In Image 2 attached [Figure 4 in the Cockcroft-Harris article] is where the IC 4329 globulars lie on a normalised line radiating from the core to the instrumental limits of observation. The dotted vertical lines demark the inner zone of reliable data, de-noised for proximity to the galaxy core, and the outer zone where field objects contaminate accuracy:
Even constrained like this, some C-M diagram data can be extracted from this data.
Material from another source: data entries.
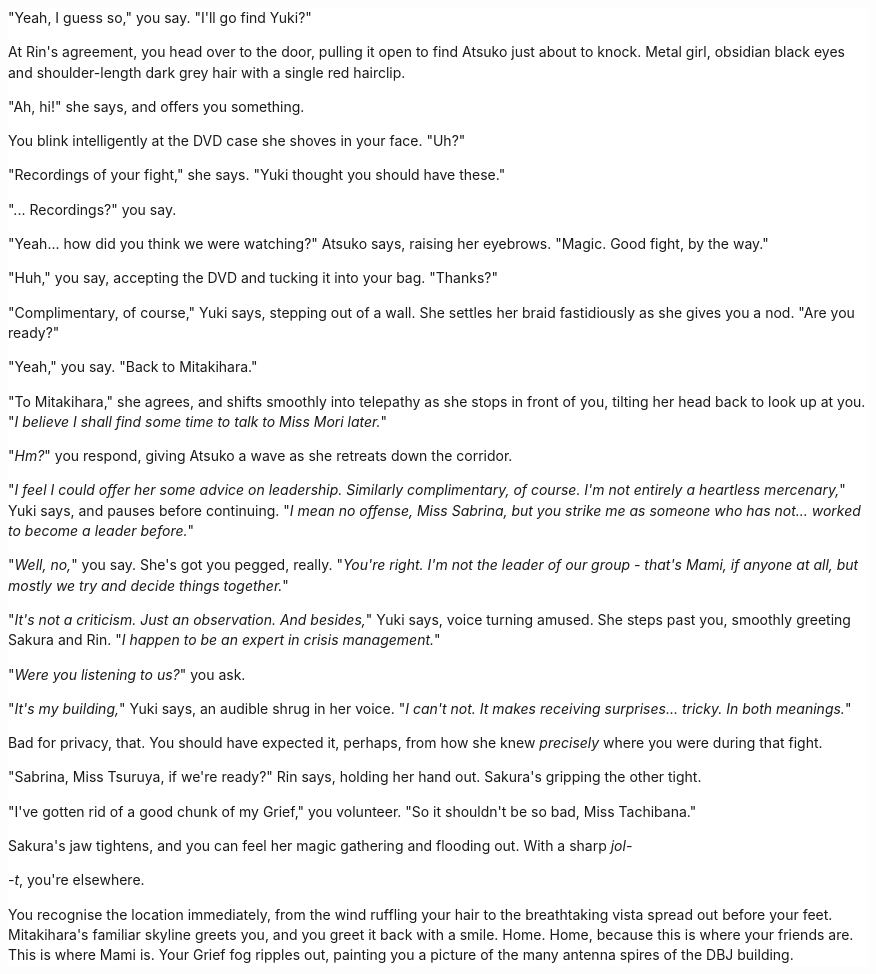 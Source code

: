 "Yeah, I guess so," you say. "I'll go find Yuki?"

At Rin's agreement, you head over to the door, pulling it open to find Atsuko just about to knock. Metal girl, obsidian black eyes and shoulder-length dark grey hair with a single red hairclip.

"Ah, hi!" she says, and offers you something.

You blink intelligently at the DVD case she shoves in your face. "Uh?"

"Recordings of your fight," she says. "Yuki thought you should have these."

"... Recordings?" you say.

"Yeah... how did you think we were watching?" Atsuko says, raising her eyebrows. "Magic. Good fight, by the way."

"Huh," you say, accepting the DVD and tucking it into your bag. "Thanks?"

"Complimentary, of course," Yuki says, stepping out of a wall. She settles her braid fastidiously as she gives you a nod. "Are you ready?"

"Yeah," you say. "Back to Mitakihara."

"To Mitakihara," she agrees, and shifts smoothly into telepathy as she stops in front of you, tilting her head back to look up at you. "*I believe I shall find some time to talk to Miss Mori later.*"

"*Hm?*" you respond, giving Atsuko a wave as she retreats down the corridor.

"*I feel I could offer her some advice on leadership. Similarly complimentary, of course. I'm not entirely a heartless mercenary,*" Yuki says, and pauses before continuing. "*I mean no offense, Miss Sabrina, but you strike me as someone who has not... *worked* to become a leader before.*"

"*Well, no,*" you say. She's got you pegged, really. "*You're right. I'm not the leader of our group - that's Mami, if anyone at all, but mostly we try and decide things together.*"

"*It's not a criticism. Just an observation. And besides,*" Yuki says, voice turning amused. She steps past you, smoothly greeting Sakura and Rin. "*I happen to be an *expert* in crisis management.*"

"*Were you listening to us?*" you ask.

"*It's *my* building,*" Yuki says, an audible shrug in her voice. "*I can't not. It makes receiving surprises... tricky. In both meanings.*"

Bad for privacy, that. You should have expected it, perhaps, from how she knew *precisely* where you were during that fight.

"Sabrina, Miss Tsuruya, if we're ready?" Rin says, holding her hand out. Sakura's gripping the other tight.

"I've gotten rid of a good chunk of my Grief," you volunteer. "So it shouldn't be so bad, Miss Tachibana."

Sakura's jaw tightens, and you can feel her magic gathering and flooding out. With a sharp *jol-*

*-t*, you're elsewhere.

You recognise the location immediately, from the wind ruffling your hair to the breathtaking vista spread out before your feet. Mitakihara's familiar skyline greets you, and you greet it back with a smile. Home. Home, because this is where your friends are. This is where Mami is. Your Grief fog ripples out, painting you a picture of the many antenna spires of the DBJ building.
Image 3 below [Figure 3 in the article] shows three CMDs of galaxies with similar brightness and distance properties, one of them IC 4329. The objects in the dotted boxes are the 3 galaxies’ globular clusters binned by colour and brightness.
And finally (drum-roll, please), Image 4 below [Figure 6 in the article] is the resulting CM diagram, plotted as bins of the g (green-visual 551 nm) minus i (infrared 806 nm) colour bands. The vertical measure is luminosity and the horizontal measure is colour band.
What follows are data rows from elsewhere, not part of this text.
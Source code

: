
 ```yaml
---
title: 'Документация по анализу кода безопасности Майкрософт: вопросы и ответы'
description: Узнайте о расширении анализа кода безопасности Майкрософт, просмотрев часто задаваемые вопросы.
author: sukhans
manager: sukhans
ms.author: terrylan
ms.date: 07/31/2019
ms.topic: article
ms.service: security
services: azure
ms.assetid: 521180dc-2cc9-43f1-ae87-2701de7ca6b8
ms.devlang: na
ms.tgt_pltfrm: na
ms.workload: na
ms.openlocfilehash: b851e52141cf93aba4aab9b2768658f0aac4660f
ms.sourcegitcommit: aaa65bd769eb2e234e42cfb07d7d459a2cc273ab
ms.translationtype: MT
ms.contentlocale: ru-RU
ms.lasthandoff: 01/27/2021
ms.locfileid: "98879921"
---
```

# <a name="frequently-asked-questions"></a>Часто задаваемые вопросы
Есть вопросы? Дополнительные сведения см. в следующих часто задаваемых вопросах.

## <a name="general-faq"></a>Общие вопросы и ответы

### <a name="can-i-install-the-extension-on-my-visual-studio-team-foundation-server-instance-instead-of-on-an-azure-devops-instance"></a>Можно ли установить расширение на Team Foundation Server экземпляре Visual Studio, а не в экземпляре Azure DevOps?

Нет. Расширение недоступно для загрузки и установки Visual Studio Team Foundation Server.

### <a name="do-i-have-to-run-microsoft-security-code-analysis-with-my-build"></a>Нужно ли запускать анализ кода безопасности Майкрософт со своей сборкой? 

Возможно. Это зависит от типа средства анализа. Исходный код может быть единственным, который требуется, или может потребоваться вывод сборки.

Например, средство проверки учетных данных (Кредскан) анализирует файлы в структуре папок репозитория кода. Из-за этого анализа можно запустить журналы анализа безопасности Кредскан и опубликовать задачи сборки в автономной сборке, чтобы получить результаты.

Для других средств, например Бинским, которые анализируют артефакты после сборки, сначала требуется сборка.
In this plot, the upper set of large squares are the measured blue (lower metallicity) population and the bottom squares are the red globular population. (The lines are means lines for various interpretive calculations for the globulars not important to us here.)
All of this sheds light on the interpretation of IC 4329 as a S0 galaxy with a spiral-like GC distribution. In general, spiral GCs are more alpha-enhanced in the halo (more SN 2b contribution) and iron-group enhanced (more 1a contribution) towards the core. This points to a spiral ancestry for the S0 IC 4329, but it doesn’t help us determine how far away IC 4329 is, or its combined vector motions within the Hubble Flow.
IC 4329’s globulars have a mean recessional velocity of 4808 ± 21 km/sec in the CMB reference frame. That would locate Abell 3574 as a member of the Hydra-Centaurus Supercluster. But we knew this already, so all we’ve done here is go to considerably lengths to eliminate IC 4329’s GCs as concluding anything either way with regard to Robert’s point. (It was fun, though.)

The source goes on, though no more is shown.